> TASK STATEMENT: What is needed is an exact repeat of the lines from the line containing "location button |" through the final line of the entries below, and nothing else.

++++

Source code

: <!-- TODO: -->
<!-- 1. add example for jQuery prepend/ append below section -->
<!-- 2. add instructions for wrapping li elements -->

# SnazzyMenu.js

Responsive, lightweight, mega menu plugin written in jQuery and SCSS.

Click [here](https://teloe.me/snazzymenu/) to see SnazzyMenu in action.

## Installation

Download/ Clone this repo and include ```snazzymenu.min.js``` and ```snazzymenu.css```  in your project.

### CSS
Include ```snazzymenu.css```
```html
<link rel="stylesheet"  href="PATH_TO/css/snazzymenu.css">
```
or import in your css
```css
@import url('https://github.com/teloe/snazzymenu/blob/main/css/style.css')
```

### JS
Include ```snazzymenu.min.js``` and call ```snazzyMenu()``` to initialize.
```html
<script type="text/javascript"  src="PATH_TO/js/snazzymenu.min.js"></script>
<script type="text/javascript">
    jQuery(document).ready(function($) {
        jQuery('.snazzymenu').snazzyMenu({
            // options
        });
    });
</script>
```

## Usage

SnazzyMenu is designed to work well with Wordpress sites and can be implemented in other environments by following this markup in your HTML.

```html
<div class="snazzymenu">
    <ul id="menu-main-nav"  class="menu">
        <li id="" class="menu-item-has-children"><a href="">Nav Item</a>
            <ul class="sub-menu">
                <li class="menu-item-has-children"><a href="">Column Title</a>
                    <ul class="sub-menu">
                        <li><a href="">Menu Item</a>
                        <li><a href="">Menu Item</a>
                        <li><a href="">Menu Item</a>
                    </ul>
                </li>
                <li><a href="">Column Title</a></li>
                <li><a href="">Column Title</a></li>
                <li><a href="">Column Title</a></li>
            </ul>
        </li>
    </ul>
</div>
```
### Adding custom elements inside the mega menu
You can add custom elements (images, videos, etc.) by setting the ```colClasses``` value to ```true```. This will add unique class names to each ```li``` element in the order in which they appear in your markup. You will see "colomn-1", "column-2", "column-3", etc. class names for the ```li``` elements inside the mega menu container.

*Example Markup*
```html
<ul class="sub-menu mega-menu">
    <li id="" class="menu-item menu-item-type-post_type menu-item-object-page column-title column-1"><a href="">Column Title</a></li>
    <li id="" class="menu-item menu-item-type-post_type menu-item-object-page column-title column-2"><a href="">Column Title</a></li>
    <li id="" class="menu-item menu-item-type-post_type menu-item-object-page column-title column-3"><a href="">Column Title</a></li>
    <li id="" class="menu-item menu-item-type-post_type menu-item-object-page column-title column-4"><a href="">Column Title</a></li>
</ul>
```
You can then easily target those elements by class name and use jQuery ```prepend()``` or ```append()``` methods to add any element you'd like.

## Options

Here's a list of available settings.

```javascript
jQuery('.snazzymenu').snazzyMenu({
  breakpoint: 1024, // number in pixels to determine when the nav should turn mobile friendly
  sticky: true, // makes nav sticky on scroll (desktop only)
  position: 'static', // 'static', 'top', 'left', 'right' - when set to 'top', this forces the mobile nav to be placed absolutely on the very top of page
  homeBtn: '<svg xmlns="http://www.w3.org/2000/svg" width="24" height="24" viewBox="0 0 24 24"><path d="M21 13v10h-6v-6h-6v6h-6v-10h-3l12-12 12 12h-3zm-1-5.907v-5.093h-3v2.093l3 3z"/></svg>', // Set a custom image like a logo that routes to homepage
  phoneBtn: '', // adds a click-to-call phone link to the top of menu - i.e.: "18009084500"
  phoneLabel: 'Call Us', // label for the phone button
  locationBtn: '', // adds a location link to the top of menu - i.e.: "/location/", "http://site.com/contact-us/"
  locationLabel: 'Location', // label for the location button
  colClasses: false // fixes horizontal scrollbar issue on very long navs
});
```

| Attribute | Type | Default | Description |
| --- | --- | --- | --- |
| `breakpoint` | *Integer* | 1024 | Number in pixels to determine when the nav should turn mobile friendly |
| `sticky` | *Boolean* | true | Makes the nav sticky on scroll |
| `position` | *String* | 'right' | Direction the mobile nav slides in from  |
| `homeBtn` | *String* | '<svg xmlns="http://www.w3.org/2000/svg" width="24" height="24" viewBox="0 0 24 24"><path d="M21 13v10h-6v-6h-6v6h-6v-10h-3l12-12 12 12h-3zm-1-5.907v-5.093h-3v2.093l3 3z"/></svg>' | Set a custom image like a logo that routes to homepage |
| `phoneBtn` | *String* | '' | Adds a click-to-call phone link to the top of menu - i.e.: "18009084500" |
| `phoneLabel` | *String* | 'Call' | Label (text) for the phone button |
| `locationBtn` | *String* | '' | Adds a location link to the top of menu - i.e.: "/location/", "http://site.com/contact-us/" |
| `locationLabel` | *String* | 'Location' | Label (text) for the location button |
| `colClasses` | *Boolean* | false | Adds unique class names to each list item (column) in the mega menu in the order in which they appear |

++++

> RESPONSE TO THE EXERCISE:
| `locationLabel` | *String* | 'Location' | Label (text) for the location button |
| `colClasses` | *Boolean* | false | Adds unique class names to each list item (column) in the mega menu in the order in which they appear |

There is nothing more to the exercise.